=== RECORDED INFORMATION ===
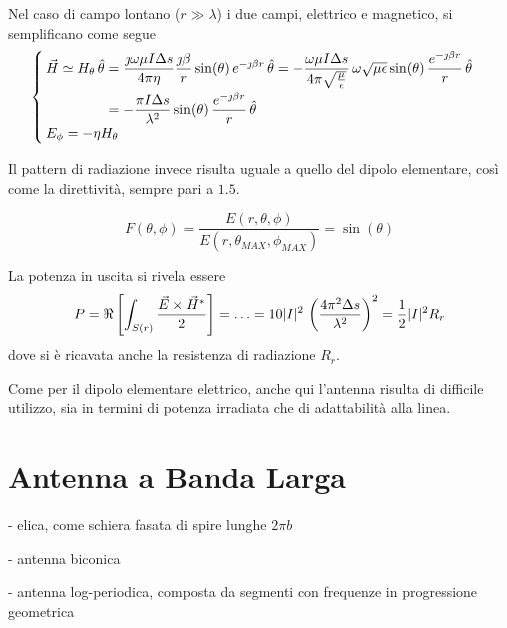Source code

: Nel caso di campo lontano ($r \gg \lambda$) i due campi, elettrico e magnetico, si semplificano come segue
\begin{equation}
	\begin{cases}
		\begin{split}
			\vec{H}
			\simeq H_{\theta} \,\hat{\theta}
			& = \frac{\jmath \omega \mu I \Delta s}{4 \pi \eta} \frac{\jmath \beta}{r} \sin (\theta) \, e^{-\jmath \beta r} \,\hat{\theta}
			= -\frac{\omega \mu I \Delta s}{4 \pi \sqrt{\frac{\mu}{\epsilon}}}
			\, \omega \sqrt{\mu \epsilon} \sin (\theta)
			\, \frac{e^{-\jmath \beta r}}{r} \,\hat{\theta} \\
			& = -\frac{\pi I \Delta s}{\lambda^2} \sin (\theta)\, \frac{e^{-\jmath \beta r}}{r} \,\hat{\theta}
		\end{split} \\
		E_{\phi} = - \eta H_{\theta}
	\end{cases}
\end{equation}

Il pattern di radiazione invece risulta uguale a quello del dipolo elementare, così come la direttività, sempre pari a $1.5$.

\begin{equation}
	F(\theta, \phi)
	= \frac{E(r, \theta, \phi)}{E(r, \theta_{MAX}, \phi_{MAX})} = \sin(\theta)
\end{equation}

La potenza in uscita si rivela essere
\begin{equation*}
	P
	= \Re \left[
		\int_{S(r)} \frac{\vec{E} \times \vec{H}^*}{2}
	\right]
	= \ldots
	= 10 |I|^2 \, \left(
		\frac{4\pi^2 \Delta s}{\lambda^2}
	\right)^2
	= \frac{1}{2} |I|^2 R_r
\end{equation*}
dove si è ricavata anche la resistenza di radiazione $R_r$.

Come per il dipolo elementare elettrico, anche qui l'antenna risulta di difficile utilizzo, sia in termini di potenza irradiata che di adattabilità alla linea.

\section{Antenna a Banda Larga}
- elica, come schiera fasata di spire lunghe $2\pi b$

- antenna biconica

- antenna log-periodica, composta da segmenti con frequenze in progressione geometrica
===
-- EXERCISE DESCRIPTION --
Using the records above, say how many lines include the string "elementare". Only the number is wanted.

-- ANSWER --
2